Aim of the exercise →
Locate the word "diberikan" in the entries below, then gather every line that holds it.

Source texts of formatted documents

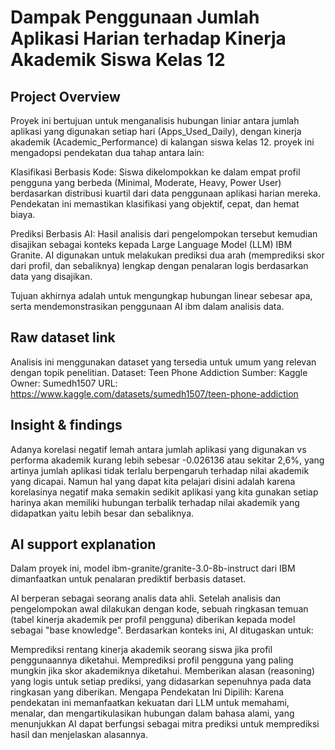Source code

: # Dampak Penggunaan Jumlah Aplikasi Harian terhadap Kinerja Akademik Siswa Kelas 12

## Project Overview

Proyek ini bertujuan untuk menganalisis hubungan liniar antara jumlah aplikasi yang digunakan setiap hari (Apps_Used_Daily), dengan kinerja akademik (Academic_Performance) di kalangan siswa kelas 12. proyek ini mengadopsi pendekatan dua tahap antara lain:

Klasifikasi Berbasis Kode: Siswa dikelompokkan ke dalam empat profil pengguna yang berbeda (Minimal, Moderate, Heavy, Power User) berdasarkan distribusi kuartil dari data penggunaan aplikasi harian mereka. Pendekatan ini memastikan klasifikasi yang objektif, cepat, dan hemat biaya.

Prediksi Berbasis AI: Hasil analisis dari pengelompokan tersebut kemudian disajikan sebagai konteks kepada Large Language Model (LLM) IBM Granite. AI digunakan untuk melakukan prediksi dua arah (memprediksi skor dari profil, dan sebaliknya) lengkap dengan penalaran logis berdasarkan data yang disajikan.

Tujuan akhirnya adalah untuk mengungkap hubungan linear sebesar apa, serta mendemonstrasikan penggunaan AI ibm dalam analisis data.

## Raw dataset link

Analisis ini menggunakan dataset yang tersedia untuk umum yang relevan dengan topik penelitian.
Dataset: Teen Phone Addiction
Sumber: Kaggle
Owner: Sumedh1507 
URL: <https://www.kaggle.com/datasets/sumedh1507/teen-phone-addiction>

## Insight & findings

Adanya korelasi negatif lemah antara jumlah aplikasi yang digunakan vs performa akademik kurang lebih sebesar -0.026136 atau sekitar 2,6%, yang artinya jumlah aplikasi tidak terlalu berpengaruh terhadap nilai akademik yang dicapai. Namun hal yang dapat kita pelajari disini adalah karena korelasinya negatif maka semakin sedikit aplikasi yang kita gunakan setiap harinya akan memiliki hubungan terbalik terhadap nilai akademik yang didapatkan yaitu lebih besar dan sebaliknya.

## AI support explanation

Dalam proyek ini, model ibm-granite/granite-3.0-8b-instruct dari IBM dimanfaatkan untuk penalaran prediktif berbasis dataset.

AI berperan sebagai seorang analis data ahli. Setelah analisis dan pengelompokan awal dilakukan dengan kode, sebuah ringkasan temuan (tabel kinerja akademik per profil pengguna) diberikan kepada model sebagai "base knowledge". Berdasarkan konteks ini, AI ditugaskan untuk:

Memprediksi rentang kinerja akademik seorang siswa jika profil penggunaannya diketahui.
Memprediksi profil pengguna yang paling mungkin jika skor akademiknya diketahui.
Memberikan alasan (reasoning) yang logis untuk setiap prediksi, yang didasarkan sepenuhnya pada data ringkasan yang diberikan.
Mengapa Pendekatan Ini Dipilih: Karena pendekatan ini memanfaatkan kekuatan dari LLM untuk memahami, menalar, dan mengartikulasikan hubungan dalam bahasa alami, yang menunjukkan AI dapat berfungsi sebagai mitra prediksi untuk memprediksi hasil dan menjelaskan alasannya.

Reply →
AI berperan sebagai seorang analis data ahli. Setelah analisis dan pengelompokan awal dilakukan dengan kode, sebuah ringkasan temuan (tabel kinerja akademik per profil pengguna) diberikan kepada model sebagai "base knowledge". Berdasarkan konteks ini, AI ditugaskan untuk:
Memberikan alasan (reasoning) yang logis untuk setiap prediksi, yang didasarkan sepenuhnya pada data ringkasan yang diberikan.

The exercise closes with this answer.